During this period, he also foresaw a future in which organ transplantations could succeed with the application of radiation or drug therapy to counteract donor rejection—something that would come into being many decades later. Despite all these achievements, his contradictory nature and unpredictable character frequently detracted from his good works. He was accused by Guthrie and others of failing to give credit to colleagues for collaborations and shared work. Even his appearance with one blue eye and one brown eye, was suggestive of a characteristic ambiguity.
During the First World War, Carrel served as a Major in the French Army Medical Corps and helped develop the well-known and widely used Carrel–Dakin method of treating war wounds which helped to boost his reputation both in France and the USA. Ever the self-publicist Carrel kept the media well informed of his activities and achievements during the conflict. Hamilton describes Carrel as a ‘scientific showman’ who always liked to have a new visual phenomenon up his sleeve to put on display, be it a new suturing technique or the perfusion pump he would later go on to develop. Hamilton says Carrel was only rivalled by Einstein as the celebrity scientist of the day.

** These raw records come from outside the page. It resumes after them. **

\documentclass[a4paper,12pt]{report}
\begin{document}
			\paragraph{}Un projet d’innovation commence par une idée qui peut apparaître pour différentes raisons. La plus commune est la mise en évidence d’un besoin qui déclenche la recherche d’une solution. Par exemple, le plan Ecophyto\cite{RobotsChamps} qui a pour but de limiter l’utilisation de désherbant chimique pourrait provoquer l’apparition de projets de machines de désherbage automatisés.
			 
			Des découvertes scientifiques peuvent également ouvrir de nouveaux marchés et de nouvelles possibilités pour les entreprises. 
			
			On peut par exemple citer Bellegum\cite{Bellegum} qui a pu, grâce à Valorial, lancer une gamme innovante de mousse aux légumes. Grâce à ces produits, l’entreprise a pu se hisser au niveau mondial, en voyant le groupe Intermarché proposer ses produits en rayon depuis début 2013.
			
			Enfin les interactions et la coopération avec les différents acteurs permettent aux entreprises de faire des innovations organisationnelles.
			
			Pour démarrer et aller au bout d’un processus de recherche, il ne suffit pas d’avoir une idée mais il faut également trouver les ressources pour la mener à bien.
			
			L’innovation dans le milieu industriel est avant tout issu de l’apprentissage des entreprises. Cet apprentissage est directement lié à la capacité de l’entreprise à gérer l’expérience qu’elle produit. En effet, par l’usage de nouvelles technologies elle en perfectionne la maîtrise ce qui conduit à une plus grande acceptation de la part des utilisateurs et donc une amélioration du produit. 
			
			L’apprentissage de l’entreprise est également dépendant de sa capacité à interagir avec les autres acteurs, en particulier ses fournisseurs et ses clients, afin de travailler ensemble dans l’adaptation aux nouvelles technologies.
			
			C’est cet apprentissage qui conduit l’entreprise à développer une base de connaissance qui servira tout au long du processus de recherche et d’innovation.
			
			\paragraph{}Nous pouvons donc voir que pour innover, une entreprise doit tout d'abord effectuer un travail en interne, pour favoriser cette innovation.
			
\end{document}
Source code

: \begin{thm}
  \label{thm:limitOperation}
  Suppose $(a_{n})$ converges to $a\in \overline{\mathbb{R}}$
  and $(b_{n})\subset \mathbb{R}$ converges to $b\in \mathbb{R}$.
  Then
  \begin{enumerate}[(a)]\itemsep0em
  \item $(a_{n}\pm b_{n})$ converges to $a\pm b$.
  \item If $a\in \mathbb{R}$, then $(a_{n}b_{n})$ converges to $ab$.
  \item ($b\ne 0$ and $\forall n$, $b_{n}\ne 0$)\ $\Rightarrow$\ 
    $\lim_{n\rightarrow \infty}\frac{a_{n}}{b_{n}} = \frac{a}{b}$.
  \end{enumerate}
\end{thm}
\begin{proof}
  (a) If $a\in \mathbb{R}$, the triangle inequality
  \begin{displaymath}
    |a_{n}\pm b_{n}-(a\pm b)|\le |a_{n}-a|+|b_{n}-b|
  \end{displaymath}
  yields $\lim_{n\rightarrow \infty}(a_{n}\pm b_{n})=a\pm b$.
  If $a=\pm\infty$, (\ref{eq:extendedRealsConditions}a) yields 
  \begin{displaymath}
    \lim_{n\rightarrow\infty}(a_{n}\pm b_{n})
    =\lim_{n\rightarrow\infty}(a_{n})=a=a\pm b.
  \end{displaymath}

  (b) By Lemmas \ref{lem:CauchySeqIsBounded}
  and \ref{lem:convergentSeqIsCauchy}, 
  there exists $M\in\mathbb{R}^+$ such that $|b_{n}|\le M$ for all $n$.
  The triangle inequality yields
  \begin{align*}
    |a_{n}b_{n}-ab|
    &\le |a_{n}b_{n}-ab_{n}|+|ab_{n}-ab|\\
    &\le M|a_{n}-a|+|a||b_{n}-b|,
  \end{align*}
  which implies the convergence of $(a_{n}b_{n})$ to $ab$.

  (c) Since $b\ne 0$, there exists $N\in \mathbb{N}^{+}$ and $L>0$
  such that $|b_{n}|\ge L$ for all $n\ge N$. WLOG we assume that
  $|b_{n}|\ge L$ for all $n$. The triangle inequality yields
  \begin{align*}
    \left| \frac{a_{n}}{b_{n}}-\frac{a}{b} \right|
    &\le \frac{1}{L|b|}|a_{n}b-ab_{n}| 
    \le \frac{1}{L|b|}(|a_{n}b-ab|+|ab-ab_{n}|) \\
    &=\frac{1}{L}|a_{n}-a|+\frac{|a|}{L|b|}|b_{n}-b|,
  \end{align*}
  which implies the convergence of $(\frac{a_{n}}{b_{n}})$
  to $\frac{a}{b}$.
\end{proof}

After WW1, he returned to the US where he became involved in a high-profile collaboration with the famous aviator Charles Lindberg that led to the development of a perfusion pump for the preservation of organs. Carrel ensured the pump which Lindberg fashioned to his specifications, received widespread exposure in the popular media of the day, irrespective of the efficacy of the device having been tested. A tendency to promote the big idea without attention to the finer detail was, Hamilton notes, Carrel’s frequent modus operandi with new endeavours.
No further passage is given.